## EXERCISE
Restate each record word for word, omitting whatever pictures it holds.

Top of DATASET RECORDS

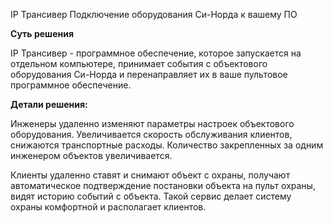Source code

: IP Трансивер
Подключение оборудования Си-Норда к вашему ПО 

**Суть решения**

IP Трансивер - программное обеспечение, которое запускается на отдельном компьютере, принимает события с объектового оборудования  Си-Норда и перенаправляет их в ваше пультовое программное обеспечение. 

**Детали решения:**

Инженеры удаленно изменяют параметры настроек объектового оборудования. Увеличивается скорость обслуживания клиентов, снижаются транспортные расходы. Количество закрепленных за одним инженером объектов увеличивается. 

Клиенты удаленно ставят и снимают объект с охраны, получают автоматическое подтверждение постановки объекта на пульт охраны, видят историю событий с объекта. Такой сервис делает систему охраны комфортной и располагает клиентов.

Bottom of DATASET RECORDS

## FINISHED TASK
Source code

: IP Трансивер
Подключение оборудования Си-Норда к вашему ПО 

**Суть решения**

IP Трансивер - программное обеспечение, которое запускается на отдельном компьютере, принимает события с объектового оборудования  Си-Норда и перенаправляет их в ваше пультовое программное обеспечение. 

**Детали решения:**

Инженеры удаленно изменяют параметры настроек объектового оборудования. Увеличивается скорость обслуживания клиентов, снижаются транспортные расходы. Количество закрепленных за одним инженером объектов увеличивается. 

Клиенты удаленно ставят и снимают объект с охраны, получают автоматическое подтверждение постановки объекта на пульт охраны, видят историю событий с объекта. Такой сервис делает систему охраны комфортной и располагает клиентов.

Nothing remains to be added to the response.